» WHAT TO DO
Within the lines below, find those that hold the string "does" and copy each one.

» EXERCISE MATERIALS
________________________
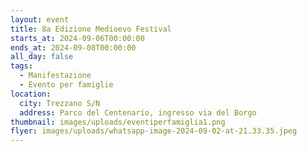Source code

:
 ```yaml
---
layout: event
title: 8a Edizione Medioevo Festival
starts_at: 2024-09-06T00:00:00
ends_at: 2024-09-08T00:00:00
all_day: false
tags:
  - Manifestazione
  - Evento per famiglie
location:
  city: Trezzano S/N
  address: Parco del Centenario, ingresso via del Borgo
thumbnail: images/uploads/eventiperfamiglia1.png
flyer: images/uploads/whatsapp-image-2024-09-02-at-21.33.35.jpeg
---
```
________________________
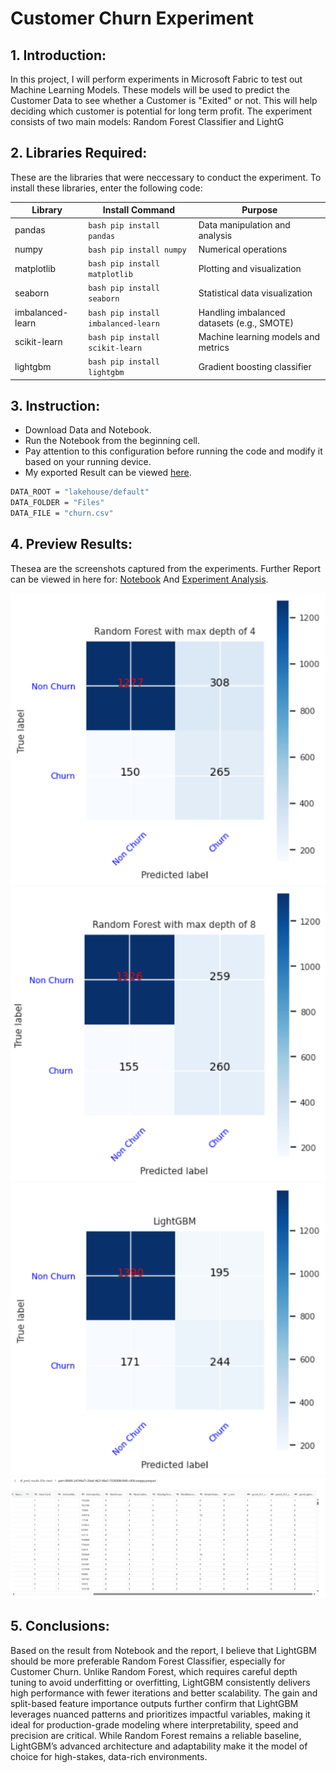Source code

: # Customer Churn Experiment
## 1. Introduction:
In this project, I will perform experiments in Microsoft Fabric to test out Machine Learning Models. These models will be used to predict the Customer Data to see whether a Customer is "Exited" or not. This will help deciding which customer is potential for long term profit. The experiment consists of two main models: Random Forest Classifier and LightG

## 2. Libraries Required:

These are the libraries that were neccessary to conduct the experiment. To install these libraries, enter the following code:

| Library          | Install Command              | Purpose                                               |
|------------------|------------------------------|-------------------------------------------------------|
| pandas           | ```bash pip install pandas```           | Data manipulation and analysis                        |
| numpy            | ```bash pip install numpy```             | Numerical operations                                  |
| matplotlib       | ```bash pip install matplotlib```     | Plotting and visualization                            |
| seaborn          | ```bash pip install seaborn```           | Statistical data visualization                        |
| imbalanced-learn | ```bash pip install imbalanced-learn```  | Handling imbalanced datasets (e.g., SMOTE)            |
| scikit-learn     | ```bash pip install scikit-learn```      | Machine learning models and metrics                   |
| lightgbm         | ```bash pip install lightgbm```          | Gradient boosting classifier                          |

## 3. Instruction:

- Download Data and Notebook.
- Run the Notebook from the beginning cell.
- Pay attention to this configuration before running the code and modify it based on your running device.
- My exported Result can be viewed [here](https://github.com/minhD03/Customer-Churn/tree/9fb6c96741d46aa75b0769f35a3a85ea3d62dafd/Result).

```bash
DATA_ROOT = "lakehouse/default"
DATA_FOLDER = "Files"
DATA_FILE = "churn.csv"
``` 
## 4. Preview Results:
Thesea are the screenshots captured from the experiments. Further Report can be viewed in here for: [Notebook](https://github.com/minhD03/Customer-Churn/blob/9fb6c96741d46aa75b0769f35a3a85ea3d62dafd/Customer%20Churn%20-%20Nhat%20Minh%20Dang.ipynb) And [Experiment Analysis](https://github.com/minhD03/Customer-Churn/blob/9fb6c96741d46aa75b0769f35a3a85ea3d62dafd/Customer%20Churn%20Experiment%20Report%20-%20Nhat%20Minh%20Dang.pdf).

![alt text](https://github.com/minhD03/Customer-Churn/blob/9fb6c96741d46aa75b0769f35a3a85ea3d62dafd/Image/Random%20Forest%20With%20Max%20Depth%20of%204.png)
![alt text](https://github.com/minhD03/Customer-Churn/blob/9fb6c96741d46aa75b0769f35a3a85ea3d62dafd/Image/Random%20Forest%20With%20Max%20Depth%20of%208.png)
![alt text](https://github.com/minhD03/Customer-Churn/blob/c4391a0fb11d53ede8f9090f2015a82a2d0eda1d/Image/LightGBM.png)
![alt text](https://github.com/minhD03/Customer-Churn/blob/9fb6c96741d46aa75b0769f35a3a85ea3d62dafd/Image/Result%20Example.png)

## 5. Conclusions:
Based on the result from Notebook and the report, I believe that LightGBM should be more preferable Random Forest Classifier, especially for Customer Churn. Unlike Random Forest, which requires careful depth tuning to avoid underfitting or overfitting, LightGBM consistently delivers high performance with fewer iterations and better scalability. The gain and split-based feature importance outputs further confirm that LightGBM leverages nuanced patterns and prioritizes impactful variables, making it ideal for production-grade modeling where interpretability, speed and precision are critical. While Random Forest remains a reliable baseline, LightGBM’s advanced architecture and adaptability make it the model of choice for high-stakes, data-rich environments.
________________________
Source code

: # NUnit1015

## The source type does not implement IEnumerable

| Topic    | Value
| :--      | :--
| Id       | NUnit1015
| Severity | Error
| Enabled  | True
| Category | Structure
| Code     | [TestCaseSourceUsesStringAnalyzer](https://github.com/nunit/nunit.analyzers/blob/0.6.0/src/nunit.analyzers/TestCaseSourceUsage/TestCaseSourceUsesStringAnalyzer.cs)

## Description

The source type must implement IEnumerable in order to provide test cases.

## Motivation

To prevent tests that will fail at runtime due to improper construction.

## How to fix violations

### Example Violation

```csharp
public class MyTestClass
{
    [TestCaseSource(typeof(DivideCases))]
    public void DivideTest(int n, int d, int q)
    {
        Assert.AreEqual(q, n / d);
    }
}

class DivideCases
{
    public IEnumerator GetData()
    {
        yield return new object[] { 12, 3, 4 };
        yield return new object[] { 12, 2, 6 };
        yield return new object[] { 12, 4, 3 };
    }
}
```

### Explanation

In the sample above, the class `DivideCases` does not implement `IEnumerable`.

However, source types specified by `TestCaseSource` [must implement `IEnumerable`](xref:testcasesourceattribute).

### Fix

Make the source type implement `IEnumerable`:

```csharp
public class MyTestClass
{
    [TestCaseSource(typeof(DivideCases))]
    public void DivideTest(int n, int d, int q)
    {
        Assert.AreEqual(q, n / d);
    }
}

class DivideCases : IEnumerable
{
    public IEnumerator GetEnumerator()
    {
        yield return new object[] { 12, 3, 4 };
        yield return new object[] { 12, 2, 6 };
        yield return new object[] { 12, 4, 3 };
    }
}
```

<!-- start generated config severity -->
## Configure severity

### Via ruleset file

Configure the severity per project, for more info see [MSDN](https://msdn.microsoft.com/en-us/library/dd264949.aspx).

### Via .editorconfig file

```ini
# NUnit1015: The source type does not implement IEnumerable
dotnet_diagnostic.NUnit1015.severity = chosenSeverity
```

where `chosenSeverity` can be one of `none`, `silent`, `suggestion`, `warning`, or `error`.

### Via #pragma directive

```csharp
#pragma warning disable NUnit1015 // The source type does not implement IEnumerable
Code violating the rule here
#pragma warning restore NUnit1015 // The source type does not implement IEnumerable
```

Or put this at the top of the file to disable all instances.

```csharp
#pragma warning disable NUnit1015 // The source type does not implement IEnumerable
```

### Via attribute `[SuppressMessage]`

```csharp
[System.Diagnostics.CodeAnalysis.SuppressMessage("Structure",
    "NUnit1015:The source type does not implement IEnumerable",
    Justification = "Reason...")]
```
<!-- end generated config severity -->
________________________
» RESULT FOR THIS TASK
## The source type does not implement IEnumerable
In the sample above, the class `DivideCases` does not implement `IEnumerable`.
# NUnit1015: The source type does not implement IEnumerable
#pragma warning disable NUnit1015 // The source type does not implement IEnumerable
#pragma warning restore NUnit1015 // The source type does not implement IEnumerable
#pragma warning disable NUnit1015 // The source type does not implement IEnumerable
    "NUnit1015:The source type does not implement IEnumerable",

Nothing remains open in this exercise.